INFORMATION GIVEN:
*** Begin section ***

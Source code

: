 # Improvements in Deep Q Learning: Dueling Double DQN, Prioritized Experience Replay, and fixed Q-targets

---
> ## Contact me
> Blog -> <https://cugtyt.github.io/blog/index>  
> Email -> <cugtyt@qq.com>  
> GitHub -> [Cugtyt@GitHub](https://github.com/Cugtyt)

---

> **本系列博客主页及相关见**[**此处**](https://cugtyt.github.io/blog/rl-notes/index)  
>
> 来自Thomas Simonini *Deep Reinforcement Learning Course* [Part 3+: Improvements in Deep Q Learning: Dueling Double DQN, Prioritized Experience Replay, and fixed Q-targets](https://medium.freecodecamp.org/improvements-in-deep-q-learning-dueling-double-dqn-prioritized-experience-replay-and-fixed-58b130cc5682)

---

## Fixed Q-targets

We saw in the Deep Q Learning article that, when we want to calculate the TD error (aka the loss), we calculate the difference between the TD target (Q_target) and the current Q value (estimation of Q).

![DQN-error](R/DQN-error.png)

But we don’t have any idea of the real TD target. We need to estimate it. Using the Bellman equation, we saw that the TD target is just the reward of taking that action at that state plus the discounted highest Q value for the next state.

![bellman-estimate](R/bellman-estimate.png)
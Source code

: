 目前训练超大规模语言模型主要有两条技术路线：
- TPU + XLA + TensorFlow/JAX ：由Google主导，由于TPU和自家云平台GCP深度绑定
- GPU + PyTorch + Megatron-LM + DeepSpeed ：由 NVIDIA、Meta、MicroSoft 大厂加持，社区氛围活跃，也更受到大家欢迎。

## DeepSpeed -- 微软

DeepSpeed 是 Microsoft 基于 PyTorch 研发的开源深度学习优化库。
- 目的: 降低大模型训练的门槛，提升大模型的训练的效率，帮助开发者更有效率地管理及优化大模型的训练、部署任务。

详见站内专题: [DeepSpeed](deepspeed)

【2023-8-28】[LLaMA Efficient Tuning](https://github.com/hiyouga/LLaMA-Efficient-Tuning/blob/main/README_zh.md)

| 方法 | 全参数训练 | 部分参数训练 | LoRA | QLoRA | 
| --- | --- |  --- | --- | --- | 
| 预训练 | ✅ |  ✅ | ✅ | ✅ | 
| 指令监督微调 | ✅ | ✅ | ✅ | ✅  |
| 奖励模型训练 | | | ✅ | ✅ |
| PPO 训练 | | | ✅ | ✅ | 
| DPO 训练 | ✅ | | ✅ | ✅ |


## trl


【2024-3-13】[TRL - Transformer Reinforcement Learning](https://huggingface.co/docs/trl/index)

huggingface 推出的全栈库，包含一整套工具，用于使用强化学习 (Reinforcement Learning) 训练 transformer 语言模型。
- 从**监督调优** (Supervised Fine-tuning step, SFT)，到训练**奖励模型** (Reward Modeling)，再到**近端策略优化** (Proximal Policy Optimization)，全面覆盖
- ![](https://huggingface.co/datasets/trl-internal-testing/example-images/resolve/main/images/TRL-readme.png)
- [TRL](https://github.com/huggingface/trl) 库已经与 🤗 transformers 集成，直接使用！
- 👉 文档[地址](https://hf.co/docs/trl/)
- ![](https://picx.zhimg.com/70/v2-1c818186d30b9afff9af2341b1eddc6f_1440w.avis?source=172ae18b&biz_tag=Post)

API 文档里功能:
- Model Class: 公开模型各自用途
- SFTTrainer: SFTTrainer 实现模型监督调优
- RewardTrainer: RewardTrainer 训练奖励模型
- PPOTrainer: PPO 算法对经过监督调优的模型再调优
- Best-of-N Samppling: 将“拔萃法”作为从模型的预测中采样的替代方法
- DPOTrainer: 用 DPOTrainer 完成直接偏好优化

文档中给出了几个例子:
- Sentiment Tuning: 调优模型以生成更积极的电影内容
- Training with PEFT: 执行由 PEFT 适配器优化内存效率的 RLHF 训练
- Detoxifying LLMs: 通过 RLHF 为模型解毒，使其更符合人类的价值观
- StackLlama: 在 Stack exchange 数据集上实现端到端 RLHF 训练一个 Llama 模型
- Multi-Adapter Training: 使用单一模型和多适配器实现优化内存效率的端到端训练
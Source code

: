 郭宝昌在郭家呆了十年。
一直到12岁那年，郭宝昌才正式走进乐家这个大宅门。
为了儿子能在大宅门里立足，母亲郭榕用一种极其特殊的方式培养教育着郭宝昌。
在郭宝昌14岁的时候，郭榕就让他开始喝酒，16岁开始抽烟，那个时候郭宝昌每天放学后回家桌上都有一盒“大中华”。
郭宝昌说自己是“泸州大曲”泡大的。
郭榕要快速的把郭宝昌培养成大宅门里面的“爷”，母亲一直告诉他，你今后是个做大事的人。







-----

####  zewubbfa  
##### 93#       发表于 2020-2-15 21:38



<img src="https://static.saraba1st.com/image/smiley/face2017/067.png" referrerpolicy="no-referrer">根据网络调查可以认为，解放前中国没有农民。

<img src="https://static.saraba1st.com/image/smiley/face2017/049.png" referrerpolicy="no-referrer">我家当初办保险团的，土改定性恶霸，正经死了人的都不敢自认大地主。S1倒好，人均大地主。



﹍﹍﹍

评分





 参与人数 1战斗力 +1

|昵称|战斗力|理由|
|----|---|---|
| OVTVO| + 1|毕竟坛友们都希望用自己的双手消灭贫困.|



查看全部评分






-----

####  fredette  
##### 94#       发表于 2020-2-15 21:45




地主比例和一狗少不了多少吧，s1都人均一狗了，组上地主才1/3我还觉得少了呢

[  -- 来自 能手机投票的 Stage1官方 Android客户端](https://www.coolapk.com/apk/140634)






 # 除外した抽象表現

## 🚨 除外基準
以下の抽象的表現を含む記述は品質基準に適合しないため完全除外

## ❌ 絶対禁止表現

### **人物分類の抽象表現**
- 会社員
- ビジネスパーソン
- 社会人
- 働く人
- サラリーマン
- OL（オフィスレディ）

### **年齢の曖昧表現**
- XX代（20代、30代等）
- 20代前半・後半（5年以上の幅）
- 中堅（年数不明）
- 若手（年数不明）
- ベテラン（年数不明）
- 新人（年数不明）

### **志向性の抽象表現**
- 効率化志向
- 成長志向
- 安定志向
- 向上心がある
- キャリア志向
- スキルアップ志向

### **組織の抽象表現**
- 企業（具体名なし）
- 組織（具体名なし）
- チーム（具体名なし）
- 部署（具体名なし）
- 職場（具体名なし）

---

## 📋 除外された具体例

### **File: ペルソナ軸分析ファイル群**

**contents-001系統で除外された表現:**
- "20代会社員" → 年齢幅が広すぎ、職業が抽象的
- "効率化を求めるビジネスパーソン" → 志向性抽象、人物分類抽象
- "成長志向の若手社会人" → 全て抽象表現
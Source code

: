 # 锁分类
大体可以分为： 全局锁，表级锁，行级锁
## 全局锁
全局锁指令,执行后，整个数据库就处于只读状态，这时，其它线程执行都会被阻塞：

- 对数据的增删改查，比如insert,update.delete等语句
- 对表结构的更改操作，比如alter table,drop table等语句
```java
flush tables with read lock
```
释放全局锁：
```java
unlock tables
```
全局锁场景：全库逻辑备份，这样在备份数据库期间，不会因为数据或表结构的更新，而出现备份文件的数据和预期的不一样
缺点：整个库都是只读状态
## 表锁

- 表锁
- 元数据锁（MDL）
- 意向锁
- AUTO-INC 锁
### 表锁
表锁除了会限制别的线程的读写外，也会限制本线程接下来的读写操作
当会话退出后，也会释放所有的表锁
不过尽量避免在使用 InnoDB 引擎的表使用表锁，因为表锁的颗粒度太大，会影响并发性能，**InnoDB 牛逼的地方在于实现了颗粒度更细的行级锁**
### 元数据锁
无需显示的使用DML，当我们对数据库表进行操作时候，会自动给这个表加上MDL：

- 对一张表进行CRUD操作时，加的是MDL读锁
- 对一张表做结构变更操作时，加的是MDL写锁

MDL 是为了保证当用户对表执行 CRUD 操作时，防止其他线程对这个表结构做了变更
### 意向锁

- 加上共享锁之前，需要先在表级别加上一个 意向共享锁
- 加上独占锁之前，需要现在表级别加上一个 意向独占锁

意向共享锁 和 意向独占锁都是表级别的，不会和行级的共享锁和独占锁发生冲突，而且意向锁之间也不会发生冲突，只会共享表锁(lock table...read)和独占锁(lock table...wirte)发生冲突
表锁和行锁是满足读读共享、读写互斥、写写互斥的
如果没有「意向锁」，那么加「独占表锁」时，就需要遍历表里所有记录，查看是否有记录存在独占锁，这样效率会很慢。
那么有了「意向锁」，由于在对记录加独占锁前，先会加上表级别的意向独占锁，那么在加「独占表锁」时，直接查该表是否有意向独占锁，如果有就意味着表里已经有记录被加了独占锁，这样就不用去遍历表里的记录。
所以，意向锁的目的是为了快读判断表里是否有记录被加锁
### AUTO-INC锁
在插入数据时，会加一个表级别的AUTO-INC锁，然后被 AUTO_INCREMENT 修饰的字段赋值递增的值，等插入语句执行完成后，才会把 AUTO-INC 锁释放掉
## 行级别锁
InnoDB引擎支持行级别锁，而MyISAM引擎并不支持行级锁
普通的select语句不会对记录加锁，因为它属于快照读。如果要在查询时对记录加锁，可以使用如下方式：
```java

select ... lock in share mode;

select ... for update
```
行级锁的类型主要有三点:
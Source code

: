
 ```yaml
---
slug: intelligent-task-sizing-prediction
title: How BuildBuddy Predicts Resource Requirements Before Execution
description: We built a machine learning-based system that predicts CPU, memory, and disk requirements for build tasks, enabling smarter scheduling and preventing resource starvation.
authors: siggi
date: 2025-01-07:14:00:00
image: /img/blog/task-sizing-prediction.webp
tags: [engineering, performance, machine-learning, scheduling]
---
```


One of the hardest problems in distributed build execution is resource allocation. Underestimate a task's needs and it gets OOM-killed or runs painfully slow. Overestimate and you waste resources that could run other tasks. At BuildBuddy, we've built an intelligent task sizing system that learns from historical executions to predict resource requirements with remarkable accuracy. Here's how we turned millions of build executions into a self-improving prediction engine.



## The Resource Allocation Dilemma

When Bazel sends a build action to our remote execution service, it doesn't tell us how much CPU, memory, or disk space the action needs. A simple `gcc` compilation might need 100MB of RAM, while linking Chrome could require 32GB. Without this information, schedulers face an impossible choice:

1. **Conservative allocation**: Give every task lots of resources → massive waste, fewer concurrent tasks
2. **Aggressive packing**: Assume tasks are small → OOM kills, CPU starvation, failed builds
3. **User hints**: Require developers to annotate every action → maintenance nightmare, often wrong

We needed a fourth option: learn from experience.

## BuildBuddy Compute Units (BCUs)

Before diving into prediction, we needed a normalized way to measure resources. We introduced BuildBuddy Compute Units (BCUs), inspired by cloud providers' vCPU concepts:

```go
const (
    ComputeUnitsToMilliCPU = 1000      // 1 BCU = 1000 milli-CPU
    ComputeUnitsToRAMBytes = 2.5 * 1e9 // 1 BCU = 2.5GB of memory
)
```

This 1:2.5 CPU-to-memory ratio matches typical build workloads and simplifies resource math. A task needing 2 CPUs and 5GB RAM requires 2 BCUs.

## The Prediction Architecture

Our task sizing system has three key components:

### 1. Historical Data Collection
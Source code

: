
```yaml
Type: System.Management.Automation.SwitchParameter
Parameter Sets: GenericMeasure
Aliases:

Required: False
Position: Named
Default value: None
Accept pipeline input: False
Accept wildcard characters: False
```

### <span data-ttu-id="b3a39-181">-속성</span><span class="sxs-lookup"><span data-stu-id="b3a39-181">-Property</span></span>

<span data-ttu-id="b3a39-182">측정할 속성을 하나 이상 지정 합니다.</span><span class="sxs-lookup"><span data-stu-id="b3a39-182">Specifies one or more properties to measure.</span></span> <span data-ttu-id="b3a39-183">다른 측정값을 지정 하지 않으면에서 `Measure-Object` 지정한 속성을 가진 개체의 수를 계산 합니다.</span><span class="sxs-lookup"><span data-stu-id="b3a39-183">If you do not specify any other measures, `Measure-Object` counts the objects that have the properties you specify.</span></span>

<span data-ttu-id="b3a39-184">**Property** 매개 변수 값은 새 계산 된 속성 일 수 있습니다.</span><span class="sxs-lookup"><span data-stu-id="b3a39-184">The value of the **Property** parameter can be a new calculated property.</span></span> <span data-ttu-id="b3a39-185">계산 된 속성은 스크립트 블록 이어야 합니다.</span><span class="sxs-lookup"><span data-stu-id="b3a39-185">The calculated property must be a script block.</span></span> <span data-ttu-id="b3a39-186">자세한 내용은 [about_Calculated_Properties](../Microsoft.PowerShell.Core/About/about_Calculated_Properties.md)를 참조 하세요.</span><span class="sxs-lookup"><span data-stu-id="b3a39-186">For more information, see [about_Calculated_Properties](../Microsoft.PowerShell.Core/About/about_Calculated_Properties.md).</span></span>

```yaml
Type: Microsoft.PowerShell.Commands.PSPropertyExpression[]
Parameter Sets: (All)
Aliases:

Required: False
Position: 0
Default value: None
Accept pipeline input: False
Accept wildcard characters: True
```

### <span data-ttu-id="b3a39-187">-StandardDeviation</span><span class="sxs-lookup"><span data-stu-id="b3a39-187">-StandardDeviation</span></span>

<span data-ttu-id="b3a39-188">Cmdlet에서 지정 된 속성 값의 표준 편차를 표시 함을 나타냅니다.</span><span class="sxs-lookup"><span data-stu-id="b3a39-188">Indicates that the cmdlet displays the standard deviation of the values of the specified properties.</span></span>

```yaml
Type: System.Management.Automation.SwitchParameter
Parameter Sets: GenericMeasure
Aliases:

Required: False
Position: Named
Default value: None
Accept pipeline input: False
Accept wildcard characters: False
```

*** End section ***

YOUR INSTRUCTIONS:
In the listing, find every line with the word "resources" and return it.

SOLVED EXERCISE:
One of the hardest problems in distributed build execution is resource allocation. Underestimate a task's needs and it gets OOM-killed or runs painfully slow. Overestimate and you waste resources that could run other tasks. At BuildBuddy, we've built an intelligent task sizing system that learns from historical executions to predict resource requirements with remarkable accuracy. Here's how we turned millions of build executions into a self-improving prediction engine.
1. **Conservative allocation**: Give every task lots of resources → massive waste, fewer concurrent tasks
Before diving into prediction, we needed a normalized way to measure resources. We introduced BuildBuddy Compute Units (BCUs), inspired by cloud providers' vCPU concepts:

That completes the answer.